Tempo wzrostu litewskiej gospodarki w drugim kwartale było nieco mniejsze niż w poprzednich trzech miesiącach, co zmniejszyło obawy, że grozi jej przegrzanie.
Produkt krajowy brutto zwiększył się o 8 proc., w porównaniu z 8,3 proc. w I kwartale - poinformował w piątek urząd statystyczny w Wilnie. Są to pierwsze szacunki tego wskaźnika, które jeszcze dwa razy będą precyzowane. Według tych szacunków, tempo wzrostu w całym pierwszym półroczu wyniosło 8,1 proc.
Wśród czynników mających największy wpływ na tempo wzrostu komunikat urzędu statystycznego wymienia budownictwo, sprzedaż detaliczną i koniunkturę na rynku nieruchomości.
Wszystkie trzy dawne radzieckie republiki bałtyckie - Litwa, Łotwa i Estonia - zostały ostrzeżone przez agencje ratingowe, że ich gospodarki, rozwijające się najbardziej dynamicznie w Unii Europejskiej, mają zbyt szybkie tempo wzrostu.
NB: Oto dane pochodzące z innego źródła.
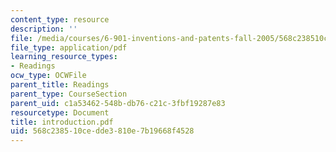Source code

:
 ```yaml
---
content_type: resource
description: ''
file: /media/courses/6-901-inventions-and-patents-fall-2005/568c238510cedde3810e7b19668f4528_introduction.pdf
file_type: application/pdf
learning_resource_types:
- Readings
ocw_type: OCWFile
parent_title: Readings
parent_type: CourseSection
parent_uid: c1a53462-548b-db76-c21c-3fbf19287e83
resourcetype: Document
title: introduction.pdf
uid: 568c2385-10ce-dde3-810e-7b19668f4528
---
```

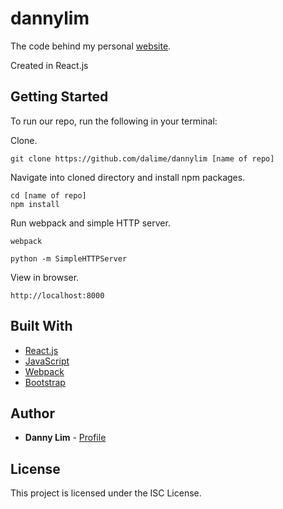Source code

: # dannylim

The code behind my personal [website](http://dannylim.co).

Created in React.js

## Getting Started

To run our repo, run the following in your terminal:

Clone.

```
git clone https://github.com/dalime/dannylim [name of repo]
```

Navigate into cloned directory and install npm packages.

```
cd [name of repo]
npm install
```

Run webpack and simple HTTP server.

```
webpack

python -m SimpleHTTPServer
```

View in browser.

```
http://localhost:8000
```


## Built With

* [React.js](https://facebook.github.io/react/)
* [JavaScript](https://www.javascript.com/)
* [Webpack](https://webpack.github.io/)
* [Bootstrap](http://getbootstrap.com/)

## Author

* **Danny Lim** - [Profile](https://github.com/dalime)

## License

This project is licensed under the ISC License.
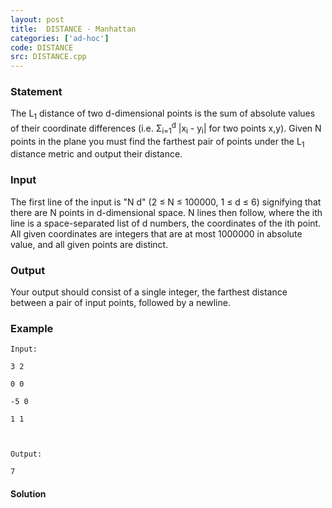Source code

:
 ```yaml
---
layout: post
title:  DISTANCE - Manhattan
categories: ['ad-hoc']
code: DISTANCE
src: DISTANCE.cpp
---
```


### **Statement**

The L<sub>1</sub> distance of two d-dimensional points is the sum of
absolute values of their coordinate differences (i.e.
Σ<sub>i=1</sub><sup>d</sup> |x<sub>i</sub> - y<sub>i</sub>|
for two points x,y). Given N points in the plane you must find the farthest
pair of points under the L<sub>1</sub> distance metric and output their
distance.

### Input

The first line of the input is "N d" (2 ≤ N ≤ 100000, 1 ≤ d ≤ 6) signifying
that there are N points in d-dimensional space. N lines then follow, where the
ith line is a space-separated list of d numbers, the coordinates of the ith
point. All given coordinates are integers that are at most 1000000 in absolute
value, and all given points are distinct.

### Output

Your output should consist of a single integer, the farthest distance between
a pair of input points, followed by a newline.

### Example

    
    
    Input:
    3 2
    0 0
    -5 0
    1 1
    
    Output:
    7
    



#### **Solution**



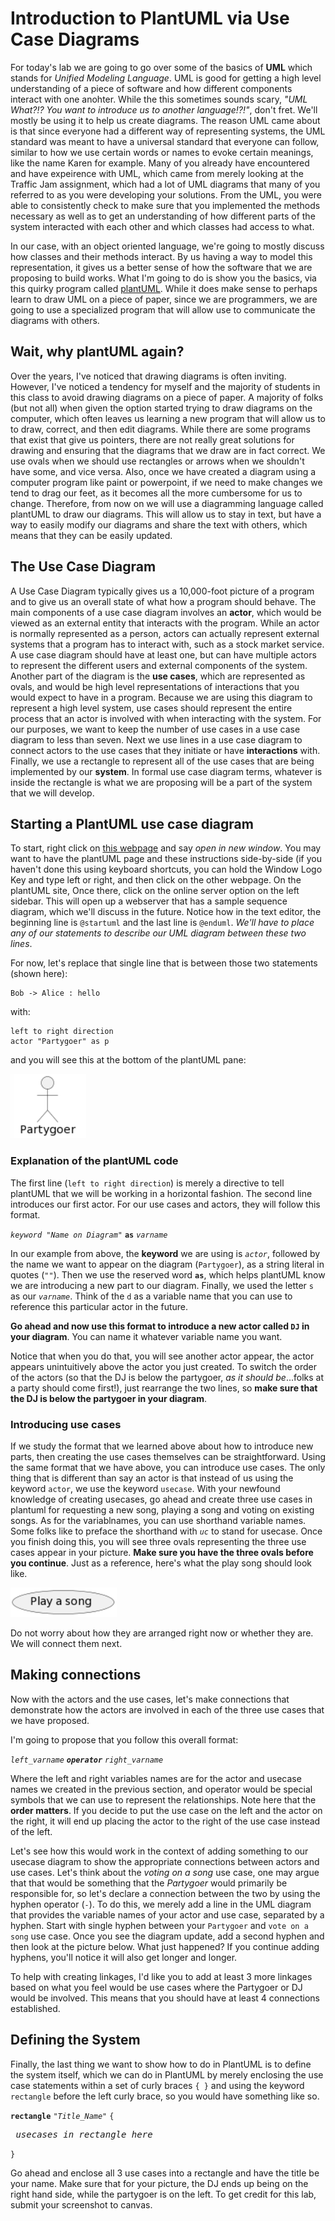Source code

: # Introduction to PlantUML via Use Case Diagrams

For today's lab we are going to go over some of the basics of **UML** which stands for *Unified Modeling Language*.  UML is good for getting a high level understanding of a piece of software and how different components interact with one anohter.  While the this sometimes sounds scary, *"UML What?!? You want to introduce us to another language!?!"*, don't fret.  We'll mostly be using it to help us create diagrams.  The reason UML came about is that since everyone had a different way of representing systems, the UML standard was meant to have a universal standard that everyone can follow, similar to how we use certain words or names to evoke certain meanings, like the name Karen for example.  Many of you already have encountered and have expeirence with UML, which came from merely looking at the Traffic Jam assignment, which had a lot of UML diagrams that many of you referred to as you were developing your solutions.  From the UML, you were able to consistently check to make sure that you implemented the methods necessary as well as to get an understanding of how different parts of the system interacted with each other and which classes had access to what.

In our case, with an object oriented language, we're going to mostly discuss how classes and their methods interact.  By us having a way to model this representation, it gives us a better sense of how the software that we are proposing to build works.  What I'm going to do is show you the basics, via this quirky program called [plantUML](https://plantuml.com).  While it does make sense to perhaps learn to draw UML on a piece of paper, since we are programmers, we are going to use a specialized program that will allow use to communicate the diagrams with others.  

## Wait, why plantUML again?

Over the years, I've noticed that drawing diagrams is often inviting.  However, I've noticed a tendency for myself and the majority of students in this class to avoid drawing diagrams on a piece of paper.  A majority of folks (but not all) when given the option started trying to draw diagrams on the computer, which often leaves us learning a new program that will allow us to to draw, correct, and then edit diagrams.  While there are some programs that exist that give us pointers, there are not really great solutions for drawing and ensuring that the diagrams that we draw are in fact correct.  We use ovals when we should use rectangles or arrows when we shouldn't have some, and vice versa.  Also, once we have created a diagram using a computer program like paint or powerpoint, if we need to make changes we tend to drag our feet, as it becomes all the more cumbersome for us to change.  Therefore, from now on we will use a diagramming language called plantUML to draw our diagrams.  This will allow us to stay in text, but have a way to easily modify our diagrams and share the text with others, which means that they can be easily updated.

## The Use Case Diagram

A Use Case Diagram typically gives us a 10,000-foot picture of a program and to give us an overall state of what how a program should behave.  The main components of a use case diagram involves an **actor**, which would be viewed as an external entity that interacts with the program.  While an actor is normally represented as a person, actors can actually represent external systems that a program has to interact with, such as a stock market service.  A use case diagram should have at least one, but can have multiple actors to represent the different users and external components of the system.  Another part of the diagram is the **use cases**, which are represented as ovals, and would be high level representations of interactions that you would expect to have in a program.  Because we are using this diagram to represent a high level system, use cases should represent the entire process that an actor is involved with when interacting with the system.  For our purposes, we want to keep the number of use cases in a use case diagram to less than seven.  Next we use lines in a use case diagram to connect actors to the use cases that they initiate or have **interactions** with.  Finally, we use a rectangle to represent all of the use cases that are being implemented by our **system**.  In formal use case diagram terms, whatever is inside the rectangle is what we are proposing will be a part of the system that we will develop.

## Starting a PlantUML use case diagram

To start, right click on [this webpage](http://plantuml.com) and say *open in new window*. You may want to have the plantUML page and these instructions side-by-side (if you haven't done this using keyboard shortcuts, you can hold the Window Logo Key and type left or right, and then click on the other webpage.  On the plantUML site, Once there, click on the online server option on the left sidebar.   This will open up a webserver that has a sample sequence diagram, which we'll discuss in the future. Notice how in the text editor, the beginning line is ```@startuml``` and the last line is ```@enduml```.  *We'll have to place any of our statements to describe our UML diagram between these two lines*.

For now, let's replace that single line that is between those two statements (shown here):
```
Bob -> Alice : hello
```

with:
```
left to right direction
actor "Partygoer" as p
```

and you will see this at the bottom of the plantUML pane:

![](lab61media/partygoer.png)

### Explanation of the plantUML code

The first line (```left to right direction```) is merely a directive to tell plantUML that we will be working in a horizontal fashion.  The second line introduces our first actor.  For our use cases and actors, they will follow this format.


*```keyword "Name on Diagram"```* **```as```** *```varname```*


In our example from above, the **keyword** we are using is *```actor```*, followed by the name we want to appear on the diagram (```Partygoer```), as a string literal in quotes (```""```).  Then we use the reserved word **```as```**, which helps plantUML know we are introducing a new part to our diagram.  Finally, we used the letter ```s``` as our *```varname```*.  Think of the ```d``` as a variable name that you can use to reference this particular actor in the future.  

**Go ahead and now use this format to introduce a new actor called ```DJ``` in your diagram**.  You can name it whatever variable name you want.  

Notice that when you do that, you will see another actor appear, the actor appears unintuitively above the actor you just created.  To switch the order of the actors (so that the DJ is below the partygoer, *as it should be*...folks at a party should come first!), just rearrange the two lines, so **make sure that the DJ is below the partygoer in your diagram**.

### Introducing use cases
If we study the format that we learned above about how to introduce new parts, then creating the use cases themselves can be straightforward.  Using the same format that we have above, you can introduce use cases.  The only thing that is different than say an actor is that instead of us using the keyword ```actor```, we use the keyword ```usecase```.  With your newfound knowledge of creating usecases, go ahead and create three use cases in plantuml for requesting a new song, playing a song and voting on existing songs.  As for the variablnames, you can use shorthand variable names.  Some folks like to preface the shorthand with *```uc```* to stand for usecase.  Once you finish doing this, you will see three ovals representing the three use cases appear in your picture.  **Make sure you have the three ovals before you continue**.  Just as a reference, here's what the play song should look like.

![](lab61media/playasong.png)

Do not worry about how they are arranged right now or whether they are.  We will connect them next.

## Making connections
Now with the actors and the use cases, let's make connections that demonstrate how the actors are involved in each of the three use cases that we have proposed.  

I'm going to propose that you follow this overall format:

*```left_varname```* ***```operator```*** *```right_varname```*

Where the left and right variables names are for the actor and usecase names we created in the previous section, and operator would be special symbols that we can use to represent the relationships.  Note here that the **order matters**.  If you decide to put the use case on the left and the actor on the right, it will end up placing the actor to the right of the use case instead of the left.

Let's see how this would work in the context of adding something to our usecase diagram to show the appropriate connections between actors and use cases.  Let's think about the *voting on a song* use case, one may argue that that would be something that the *Partygoer* would primarily be responsible for, so let's declare a connection between the two by using the hyphen operator (```-```).  To do this, we merely add a line in the UML diagram that provides the variable names of your actor and use case, separated by a hyphen.  Start with single hyphen between your ```Partygoer``` and ```vote on a song``` use case. Once you see the diagram update, add a second hyphen and then look at the picture below.  What just happened?  If you continue adding hyphens, you'll notice it will also get longer and longer.  

To help with creating linkages, I'd like you to add at least 3 more linkages based on what you feel would be use cases where the Partygoer or DJ would be involved.  This means that you should have at least 4 connections established.

## Defining the System

Finally, the last thing we want to show how to do in PlantUML is to define the system itself, which we can do in PlantUML by merely enclosing the use case statements within a set of curly braces ```{ }``` and using the keyword ```rectangle``` before the left curly brace, so you would have something like so.

**```rectangle```** *```"Title_Name"```* ```{```

*<pre>  usecases in rectangle here</pre>*

```}```

Go ahead and enclose all 3 use cases into a rectangle and have the title be your name.  Make sure that for your picture, the DJ ends up being on the right hand side, while the partygoer is on the left.  To get credit for this lab, submit your screenshot to canvas.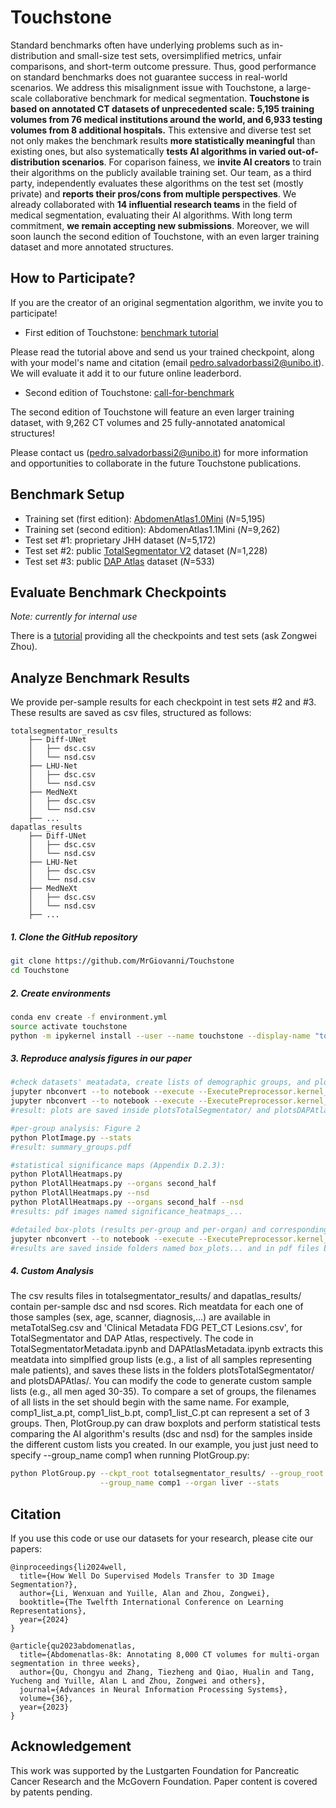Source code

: # Touchstone

Standard benchmarks often have underlying problems such as in-distribution and small-size test sets, oversimplified metrics, unfair comparisons, and short-term outcome pressure. Thus, good performance on standard benchmarks does not guarantee success in real-world scenarios. We address this misalignment issue with Touchstone, a large-scale collaborative benchmark for medical segmentation. **Touchstone is based on annotated CT datasets of unprecedented scale: 5,195 training volumes from 76 medical institutions around the world, and 6,933 testing volumes from 8 additional hospitals.** This extensive and diverse test set not only makes the benchmark results **more statistically meaningful** than existing ones, but also systematically **tests AI algorithms in varied out-of-distribution scenarios**. For coparison fainess, we **invite AI creators** to train their algorithms on the publicly available training set. Our team, as a third party, independently evaluates these algorithms on the test set (mostly private) and **reports their pros/cons from multiple perspectives**. We already collaborated with **14 influential research teams** in the field of medical segmentation, evaluating their AI algorithms. With long term commitment, **we remain accepting new submissions**. Moreover, we will soon launch the second edition of Touchstone, with an even larger training dataset and more annotated structures.


## How to Participate?

If you are the creator of an original segmentation algorithm, we invite you to participate!

- First edition of Touchstone: [benchmark tutorial](https://docs.google.com/document/d/1NxOdpVyEiRhbTOl_1IszsW7Ayij36imGfkG62ppQgk4/edit?usp=sharing)

Please read the tutorial above and send us your trained checkpoint, along with your model's name and citation (email pedro.salvadorbassi2@unibo.it). We will evaluate it add it to our future online leaderbord.

- Second edition of Touchstone: [call-for-benchmark](https://www.cs.jhu.edu/~zongwei/advert/Call4Benchmark.pdf)

The second edition of Touchstone will feature an even larger training dataset, with 9,262 CT volumes and 25 fully-annotated anatomical structures!

Please contact us (pedro.salvadorbassi2@unibo.it) for more information and opportunities to collaborate in the future Touchstone publications.

## Benchmark Setup

- Training set (first edition): [AbdomenAtlas1.0Mini](https://huggingface.co/datasets/AbdomenAtlas/AbdomenAtlas1.0Mini) (*N*=5,195)
- Training set (second edition): AbdomenAtlas1.1Mini (*N*=9,262)
- Test set #1: proprietary JHH dataset (*N*=5,172)
- Test set #2: public [TotalSegmentator V2](https://github.com/wasserth/TotalSegmentator) dataset (*N*=1,228)
- Test set #3: public [DAP Atlas](https://github.com/alexanderjaus/AtlasDataset) dataset (*N*=533)

## Evaluate Benchmark Checkpoints

*Note: currently for internal use*

There is a [tutorial]() providing all the checkpoints and test sets (ask Zongwei Zhou).


## Analyze Benchmark Results

We provide per-sample results for each checkpoint in test sets #2 and #3. These results are saved as csv files, structured as follows:

```
totalsegmentator_results
    ├── Diff-UNet
    │   ├── dsc.csv
    │   └── nsd.csv
    ├── LHU-Net
    │   ├── dsc.csv
    │   └── nsd.csv
    ├── MedNeXt
    │   ├── dsc.csv
    │   └── nsd.csv
    ├── ...
dapatlas_results
    ├── Diff-UNet
    │   ├── dsc.csv
    │   └── nsd.csv
    ├── LHU-Net
    │   ├── dsc.csv
    │   └── nsd.csv
    ├── MedNeXt
    │   ├── dsc.csv
    │   └── nsd.csv
    ├── ...
```

##### 1. Clone the GitHub repository

```bash
git clone https://github.com/MrGiovanni/Touchstone
cd Touchstone
```

##### 2. Create environments

```bash
conda env create -f environment.yml
source activate touchstone
python -m ipykernel install --user --name touchstone --display-name "touchstone"
```

##### 3. Reproduce analysis figures in our paper

```bash
#check datasets' meatadata, create lists of demographic groups, and plots in Figure 1:
jupyter nbconvert --to notebook --execute --ExecutePreprocessor.kernel_name=touchstone TotalSegmentatorMetadata.ipynb
jupyter nbconvert --to notebook --execute --ExecutePreprocessor.kernel_name=touchstone DAPAtlasMetadata.ipynb
#result: plots are saved inside plotsTotalSegmentator/ and plotsDAPAtlas/

#per-group analysis: Figure 2 
python PlotImage.py --stats
#result: summary_groups.pdf

#statistical significance maps (Appendix D.2.3):
python PlotAllHeatmaps.py
python PlotAllHeatmaps.py --organs second_half
python PlotAllHeatmaps.py --nsd
python PlotAllHeatmaps.py --organs second_half --nsd
#results: pdf images named significance_heatmaps_...

#detailed box-plots (results per-group and per-organ) and corresponding statistical tests (figures in Appendix D.4 and D.5):
jupyter nbconvert --to notebook --execute --ExecutePreprocessor.kernel_name=touchstone GroupMetrics.ipynb
#results are saved inside folders named box_plots... and in pdf files beginning as "boxplots_per_class"
```

##### 4. Custom Analysis

The csv results files in totalsegmentator_results/ and dapatlas_results/ contain per-sample dsc and nsd scores. Rich meatdata for each one of those samples (sex, age, scanner, diagnosis,...) are available in metaTotalSeg.csv and 'Clinical Metadata FDG PET_CT Lesions.csv', for TotalSegmentator and DAP Atlas, respectively. The code in TotalSegmentatorMetadata.ipynb and DAPAtlasMetadata.ipynb extracts this meatdata into simplfied group lists (e.g., a list of all samples representing male patients), and saves these lists in the folders plotsTotalSegmentator/ and plotsDAPAtlas/. You can modify the code to generate custom sample lists (e.g., all men aged 30-35). To compare a set of groups, the filenames of all lists in the set should begin with the same name. For example, comp1_list_a.pt, comp1_list_b.pt, comp1_list_C.pt can represent a set of 3 groups. Then, PlotGroup.py can draw boxplots and perform statistical tests comparing the AI algorithm's results (dsc and nsd) for the samples inside the different custom lists you created. In our example, you just just need to specify --group_name comp1 when running PlotGroup.py:

```bash
python PlotGroup.py --ckpt_root totalsegmentator_results/ --group_root plotsTotalSegmentator/ \
                    --group_name comp1 --organ liver --stats
```

## Citation

If you use this code or use our datasets for your research, please cite our papers:

```
@inproceedings{li2024well,
  title={How Well Do Supervised Models Transfer to 3D Image Segmentation?},
  author={Li, Wenxuan and Yuille, Alan and Zhou, Zongwei},
  booktitle={The Twelfth International Conference on Learning Representations},
  year={2024}
}

@article{qu2023abdomenatlas,
  title={Abdomenatlas-8k: Annotating 8,000 CT volumes for multi-organ segmentation in three weeks},
  author={Qu, Chongyu and Zhang, Tiezheng and Qiao, Hualin and Tang, Yucheng and Yuille, Alan L and Zhou, Zongwei and others},
  journal={Advances in Neural Information Processing Systems},
  volume={36},
  year={2023}
}
```

## Acknowledgement

This work was supported by the Lustgarten Foundation for Pancreatic Cancer Research and the McGovern Foundation. Paper content is covered by patents pending.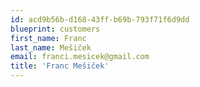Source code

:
 ```yaml
---
id: acd9b56b-d168-43ff-b69b-793f71f6d9dd
blueprint: customers
first_name: Franc
last_name: Mešiček
email: franci.mesicek@gmail.com
title: 'Franc Mešiček'
---
```

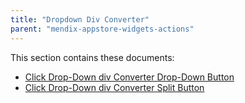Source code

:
 ```yaml
---
title: "Dropdown Div Converter"
parent: "mendix-appstore-widgets-actions"
---
```


This section contains these documents:

* [Click Drop-Down div Converter Drop-Down Button](rg1-click-dropdown-div-converter-dropdown-button)
* [Click Drop-Down div Converter Split Button](rg1-click-dropdown-div-converter-split-button)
Stopniowe spowalnianie wzrostu na Litwie zapowiada, że może zdoła ona ograniczyć inflację i tym samym sprostać warunkom przystąpienia do strefy euro pod koniec tej dekady. W II kwartale inflacja na Litwie nie zmieniła się i wynosiła 4,8 proc., co jest jej najwyższym poziomem od ośmiu lat.
Litwa chciała przyjąć euro już od początku tego roku, ale jej wniosek został odrzucony przez Komisję Europejską właśnie ze względu na to, że stopa inflacji przekraczała kryteria określone traktatem z Maastricht. Nowego terminu rząd w Wilnie nie podał.